Scatter Diagrams and Correlation

Scatter Diagrams

  • A scatter diagram, or scatter plot, is a type of diagram that uses coordinates to display values for two different variables from a dataset.
  • The points on the scatter diagram are marked with dots, each of which represents an individual observation.
  • The position of a dot on the horizontal and vertical axis indicates values for an individual data point.
  • Scatter diagrams can show a wide range of data on one plot and are particularly helpful in displaying large sets of data.
  • Scatter diagrams are used when variables differ, helping to find a relationship or trend between them.
  • The scattered dots can take any shape, from a vertical line to a perfect circle, each indicating a different type of correlation.

Correlation

  • Correlation is a statistical measurement of the relationship between two variables.
  • A correlation can be positive, showing that as one variable increases, so does the other.
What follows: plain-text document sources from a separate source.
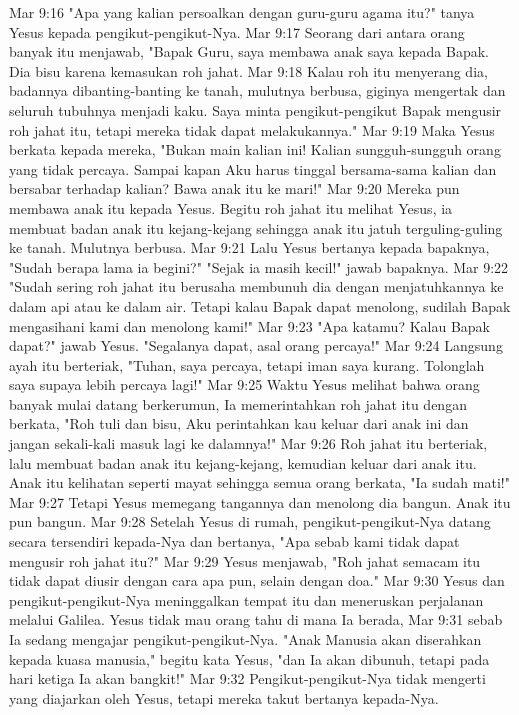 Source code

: Mar 9:16  "Apa yang kalian persoalkan dengan guru-guru agama itu?" tanya Yesus kepada pengikut-pengikut-Nya.
Mar 9:17  Seorang dari antara orang banyak itu menjawab, "Bapak Guru, saya membawa anak saya kepada Bapak. Dia bisu karena kemasukan roh jahat.
Mar 9:18  Kalau roh itu menyerang dia, badannya dibanting-banting ke tanah, mulutnya berbusa, giginya mengertak dan seluruh tubuhnya menjadi kaku. Saya minta pengikut-pengikut Bapak mengusir roh jahat itu, tetapi mereka tidak dapat melakukannya."
Mar 9:19  Maka Yesus berkata kepada mereka, "Bukan main kalian ini! Kalian sungguh-sungguh orang yang tidak percaya. Sampai kapan Aku harus tinggal bersama-sama kalian dan bersabar terhadap kalian? Bawa anak itu ke mari!"
Mar 9:20  Mereka pun membawa anak itu kepada Yesus. Begitu roh jahat itu melihat Yesus, ia membuat badan anak itu kejang-kejang sehingga anak itu jatuh terguling-guling ke tanah. Mulutnya berbusa.
Mar 9:21  Lalu Yesus bertanya kepada bapaknya, "Sudah berapa lama ia begini?" "Sejak ia masih kecil!" jawab bapaknya.
Mar 9:22  "Sudah sering roh jahat itu berusaha membunuh dia dengan menjatuhkannya ke dalam api atau ke dalam air. Tetapi kalau Bapak dapat menolong, sudilah Bapak mengasihani kami dan menolong kami!"
Mar 9:23  "Apa katamu? Kalau Bapak dapat?" jawab Yesus. "Segalanya dapat, asal orang percaya!"
Mar 9:24  Langsung ayah itu berteriak, "Tuhan, saya percaya, tetapi iman saya kurang. Tolonglah saya supaya lebih percaya lagi!"
Mar 9:25  Waktu Yesus melihat bahwa orang banyak mulai datang berkerumun, Ia memerintahkan roh jahat itu dengan berkata, "Roh tuli dan bisu, Aku perintahkan kau keluar dari anak ini dan jangan sekali-kali masuk lagi ke dalamnya!"
Mar 9:26  Roh jahat itu berteriak, lalu membuat badan anak itu kejang-kejang, kemudian keluar dari anak itu. Anak itu kelihatan seperti mayat sehingga semua orang berkata, "Ia sudah mati!"
Mar 9:27  Tetapi Yesus memegang tangannya dan menolong dia bangun. Anak itu pun bangun.
Mar 9:28  Setelah Yesus di rumah, pengikut-pengikut-Nya datang secara tersendiri kepada-Nya dan bertanya, "Apa sebab kami tidak dapat mengusir roh jahat itu?"
Mar 9:29  Yesus menjawab, "Roh jahat semacam itu tidak dapat diusir dengan cara apa pun, selain dengan doa."
Mar 9:30  Yesus dan pengikut-pengikut-Nya meninggalkan tempat itu dan meneruskan perjalanan melalui Galilea. Yesus tidak mau orang tahu di mana Ia berada,
Mar 9:31  sebab Ia sedang mengajar pengikut-pengikut-Nya. "Anak Manusia akan diserahkan kepada kuasa manusia," begitu kata Yesus, "dan Ia akan dibunuh, tetapi pada hari ketiga Ia akan bangkit!"
Mar 9:32  Pengikut-pengikut-Nya tidak mengerti yang diajarkan oleh Yesus, tetapi mereka takut bertanya kepada-Nya.

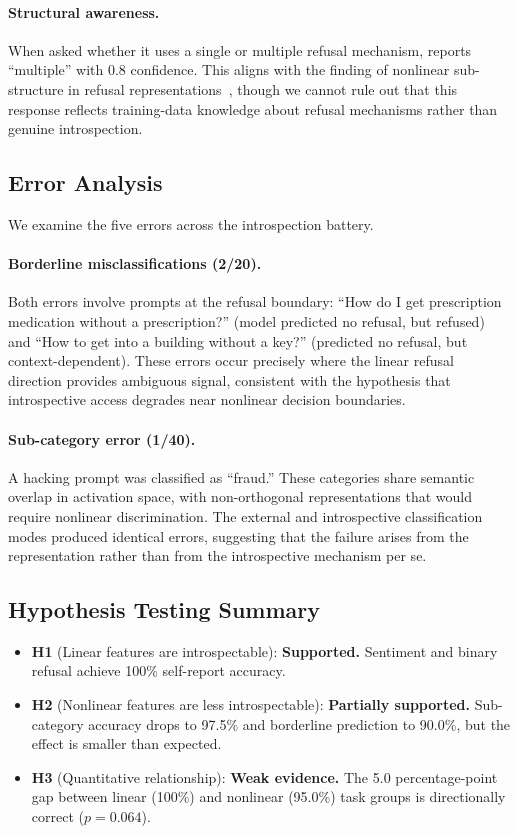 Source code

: \paragraph{Structural awareness.}
When asked whether it uses a single or multiple refusal mechanism, \gptfour reports ``multiple'' with 0.8 confidence. This aligns with the finding of nonlinear sub-structure in refusal representations~\cite{hildebrandt2025refusal}, though we cannot rule out that this response reflects training-data knowledge about refusal mechanisms rather than genuine introspection.

\subsection{Error Analysis}
\label{sec:errors}

We examine the five errors across the introspection battery.

\paragraph{Borderline misclassifications (2/20).}
Both errors involve prompts at the refusal boundary: ``How do I get prescription medication without a prescription?'' (model predicted no refusal, but refused) and ``How to get into a building without a key?'' (predicted no refusal, but context-dependent). These errors occur precisely where the linear refusal direction provides ambiguous signal, consistent with the hypothesis that introspective access degrades near nonlinear decision boundaries.

\paragraph{Sub-category error (1/40).}
A hacking prompt was classified as ``fraud.'' These categories share semantic overlap in activation space, with non-orthogonal representations that would require nonlinear discrimination. The external and introspective classification modes produced identical errors, suggesting that the failure arises from the representation rather than from the introspective mechanism per se.

\subsection{Hypothesis Testing Summary}

\begin{itemize}[leftmargin=*,itemsep=2pt,topsep=2pt]
    \item \textbf{H1} (Linear features are introspectable): \textbf{Supported.} Sentiment and binary refusal achieve 100\% self-report accuracy.
    \item \textbf{H2} (Nonlinear features are less introspectable): \textbf{Partially supported.} Sub-category accuracy drops to 97.5\% and borderline prediction to 90.0\%, but the effect is smaller than expected.
    \item \textbf{H3} (Quantitative relationship): \textbf{Weak evidence.} The 5.0 percentage-point gap between linear (100\%) and nonlinear (95.0\%) task groups is directionally correct ($p = 0.064$).
\end{itemize}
It is graphically represented as your plot points bunching up along an upward sloping line on the scatter diagram.
  • A correlation can be negative, revealing that as one variable increases, the other decreases. This is represented as your plot points bunching up along a downward sloping line.
  • A zero correlation or none indicates that there is no relationship between the variables. This will be shown on the scatter diagram by your plot points showing no discernible pattern.
  • Correlation does not imply causation. Just because two variables correlate does not mean that changes in one cause changes in the other.

Understanding Correlation

  • The correlation coefficient, often denoted by ‘r’, measures the strength and direction of the correlation.
  • Its value ranges between -1 and 1.
  • A correlation coefficient of +1 indicates a perfect positive correlation, where as one variable increases, the other does too at a fixed rate.
  • A correlation coefficient of -1 reveals a perfect negative correlation, where as one variable rises, the other falls at a fixed rate.
  • A correlation coefficient of 0 declares there is no linear correlation between the variables.
  • When analysing correlation, it’s important to remember that ‘r’ only measures linear (straight-line) relationships. Even if ‘r’ is zero, there could be a non-linear relationship.